Thursday, January 3, 2013

Bird Brains

Hairy Woodpecker
(I thought is was a Downy at first but it was pretty big)

     Once the leaves have fallen and the thickets have died back, the birds seem to become visable for the first time. They flutter from one naked branch to another. After a snowy night they flock through yards searching for feed or scraps. I know when the birds in the yard because my cat meows at the window. But I never let the cat out on busy bird mornings because these tiny feathered friends facinate me, especially in winter when there is so little to study.
     Birds are loved animals. Unlike their relatives, the reptiles, people don't try to run over them in their cars or chop their heads off. No one has a songbird phobia. They way they move and fly has facinated people for years. Children smile at flocks of birds.
     In the country we spot nuthatches, finches, and even a cedar waxwing. In town the chickadees, bluebirds and robins are common. Both locations we see cardinals, blue jays, and downey woodpeckers. When in the country my favorite bird to watch is the reb-breasted nuthatch. They make me laugh. They are full of energy, chirping and chasing one another from the birdfeeder. In the city I love the sight and song of a robin, especially when they are excited about finding a good crop of green briar berries.
     I have always loved birds. As I kid I told my mother that when I grew up I wanted to be a bird, perhaps a chickadee. She told me about reincarnation and suggested that I might have been a bird in a previous life. I proclaimed that I wanted to be reincarnated as a bird in my next life, even after she told me that would be a regression since humans were above birds on the road towards enlightenment. I didn't care. I wanted to be a chickadee.
     Humans have huge brains. We believe that we are smarter than any other animal. It is true that birds have very small brains, because they have to be lightweight for flying, but that should not be cause for a judgment of stupidity. Chickadees, for example, regenerate new brain cells each year. Each day they replace up to two percent of the neurons in their hippocampus—the part of the brain that deals with memory—allowing extra space for them to remember where they hid their seeds. By being able to replace its brain cells they have an extremely good short term memory without needing large brains. Perhaps birds are smarted than we give them credit for.  

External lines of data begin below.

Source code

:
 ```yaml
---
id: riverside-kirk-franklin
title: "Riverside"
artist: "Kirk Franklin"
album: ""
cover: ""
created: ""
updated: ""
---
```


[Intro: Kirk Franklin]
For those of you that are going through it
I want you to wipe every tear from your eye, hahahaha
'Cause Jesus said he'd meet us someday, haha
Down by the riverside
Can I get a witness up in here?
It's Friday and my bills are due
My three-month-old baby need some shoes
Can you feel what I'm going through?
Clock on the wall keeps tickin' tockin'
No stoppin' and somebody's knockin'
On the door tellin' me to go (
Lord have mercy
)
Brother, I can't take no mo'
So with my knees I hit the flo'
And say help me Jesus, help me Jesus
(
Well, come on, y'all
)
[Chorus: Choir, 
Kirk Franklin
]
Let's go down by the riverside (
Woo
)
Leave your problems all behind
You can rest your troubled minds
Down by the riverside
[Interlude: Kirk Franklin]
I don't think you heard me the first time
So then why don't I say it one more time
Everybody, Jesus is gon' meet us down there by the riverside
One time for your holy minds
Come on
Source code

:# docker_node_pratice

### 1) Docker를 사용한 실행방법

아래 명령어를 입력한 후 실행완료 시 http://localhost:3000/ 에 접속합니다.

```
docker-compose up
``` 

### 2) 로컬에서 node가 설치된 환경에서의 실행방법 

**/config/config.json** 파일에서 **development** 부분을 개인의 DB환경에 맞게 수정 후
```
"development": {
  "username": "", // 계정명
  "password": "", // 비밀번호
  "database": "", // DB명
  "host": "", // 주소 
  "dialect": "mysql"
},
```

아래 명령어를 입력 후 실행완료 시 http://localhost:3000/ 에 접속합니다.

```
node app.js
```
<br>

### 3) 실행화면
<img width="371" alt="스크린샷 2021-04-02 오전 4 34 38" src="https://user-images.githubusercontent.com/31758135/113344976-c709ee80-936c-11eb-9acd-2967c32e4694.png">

Saturday, December 29, 2012

Winter at Last

Last year winter never came to the Ozarks. We never got more than a light dusting of snow and the temperature hardly dropped enough to call it cold. Last summer was terribly hot and dry, so after another summer full of similar hot and dry weather, everyone has been talking about how mild the winter to follow might be. Long summers are harder to bare if there is no winter to warm up from. The cold and hot help balance each other.
This week I was pleasantly surprised that we got a cold snap and it snowed a little. I know most people are not big fans of winter (I actually don't mind it most winters) but I think we can all agree that winter is suppose to be cold and that type of normality is reassuring.
For northern states, snow is nothing special. But for the Ozarks, it is a rare and special occurrence, a gift from the heavens. Every year we get at least a dusting of frozen precipitation, but rarely is it more than a dusting. I am simply relieved that a little snow fell, that winter may actually set in this year. The cold will surely make next summer feel more tolerable.

Tuesday, December 4, 2012

Spring Peepers in December?

This past weekend, I woke to the sound of two spring peepers calling from amphibian ponds at Owls' Knob. Their constant peeping is a comforting sound to me in spring, but in December it is somewhat troubling. I recall having heard peepers in autumn but this is very late in the year for them to be calling.
These small chorus frogs hibernate under leaf litter in winter. They do not dig deep enough to prevent freezing so their cold blooded body drops below freezing temperatures. Their bodily functions shut down and their body partially freezes. To avoid exploding they force water out of their cells so it turns to ice in between the individual cell walls. They also create glucose, from energy reserves, that serves as a natural anti-freeze. With these adaptations their core temperature can drop to only 21 degrees Fahrenheit!
However, this December has had highs in the 70's and lows in the 50's. So the spring peepers are not retreating under logs, rocks, and leaf litter, but instead singing at the edges of ponds. I worry that they will use up precious energy reserves and not have enough glucose in their system to last the winter, (if winter indeed comes this year.) Hopefully these frogs are fat and just happy to be hopping on a warm winter day.

Friday, November 23, 2012

Salamander Tadpole

Yesterday, just before the cool winds and rains blew in, my uncle took me down to his salamander pond. We found many tadpoles, their gills are like the mane of a Chinese dragon. This one was also getting its front legs. These amphibians are becoming more and more rare. That is why my uncle has dug a special pond for them to breed. We are all excited each year to see the next generation of salamanders tadpoles growing strong. Read more about the Ringed Salamander here!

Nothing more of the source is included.